Find each line below where the word "métier" occurs, and copy it.
-- Exercise inputs follows --
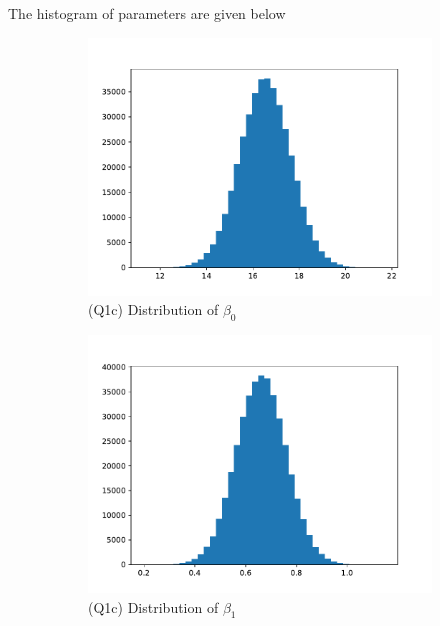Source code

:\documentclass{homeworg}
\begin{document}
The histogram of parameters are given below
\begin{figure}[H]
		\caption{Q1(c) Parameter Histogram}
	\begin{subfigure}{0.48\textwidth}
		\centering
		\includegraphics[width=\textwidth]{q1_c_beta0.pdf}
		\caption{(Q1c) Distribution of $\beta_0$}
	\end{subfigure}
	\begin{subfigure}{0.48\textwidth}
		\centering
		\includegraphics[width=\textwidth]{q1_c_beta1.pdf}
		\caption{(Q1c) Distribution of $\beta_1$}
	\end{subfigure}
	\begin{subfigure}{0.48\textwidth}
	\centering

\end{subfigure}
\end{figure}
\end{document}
-- Exercise inputs concluded --
-- Exercise inputs follows --
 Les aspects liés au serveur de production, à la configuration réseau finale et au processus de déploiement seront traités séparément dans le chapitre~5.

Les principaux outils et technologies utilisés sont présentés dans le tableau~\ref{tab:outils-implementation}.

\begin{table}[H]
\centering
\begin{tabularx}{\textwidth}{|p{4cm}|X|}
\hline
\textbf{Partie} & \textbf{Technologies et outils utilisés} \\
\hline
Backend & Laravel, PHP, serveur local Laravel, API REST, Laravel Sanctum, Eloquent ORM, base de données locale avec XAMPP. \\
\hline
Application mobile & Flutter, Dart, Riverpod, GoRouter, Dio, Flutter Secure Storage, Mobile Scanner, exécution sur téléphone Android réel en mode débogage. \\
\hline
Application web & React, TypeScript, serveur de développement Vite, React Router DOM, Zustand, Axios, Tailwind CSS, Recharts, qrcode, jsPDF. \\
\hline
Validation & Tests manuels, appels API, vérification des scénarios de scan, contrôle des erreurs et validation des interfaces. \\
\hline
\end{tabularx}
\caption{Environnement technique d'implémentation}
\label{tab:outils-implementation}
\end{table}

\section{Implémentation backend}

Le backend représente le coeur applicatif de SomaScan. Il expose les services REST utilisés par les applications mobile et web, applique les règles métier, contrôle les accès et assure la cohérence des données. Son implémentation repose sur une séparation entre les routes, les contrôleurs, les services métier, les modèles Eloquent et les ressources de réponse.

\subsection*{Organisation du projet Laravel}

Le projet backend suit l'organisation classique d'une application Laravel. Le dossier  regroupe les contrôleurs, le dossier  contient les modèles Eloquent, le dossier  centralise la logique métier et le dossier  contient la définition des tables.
-- Exercise inputs concluded --
### Solution:
Le backend représente le coeur applicatif de SomaScan. Il expose les services REST utilisés par les applications mobile et web, applique les règles métier, contrôle les accès et assure la cohérence des données. Son implémentation repose sur une séparation entre les routes, les contrôleurs, les services métier, les modèles Eloquent et les ressources de réponse.
Le projet backend suit l'organisation classique d'une application Laravel. Le dossier  regroupe les contrôleurs, le dossier  contient les modèles Eloquent, le dossier  centralise la logique métier et le dossier  contient la définition des tables.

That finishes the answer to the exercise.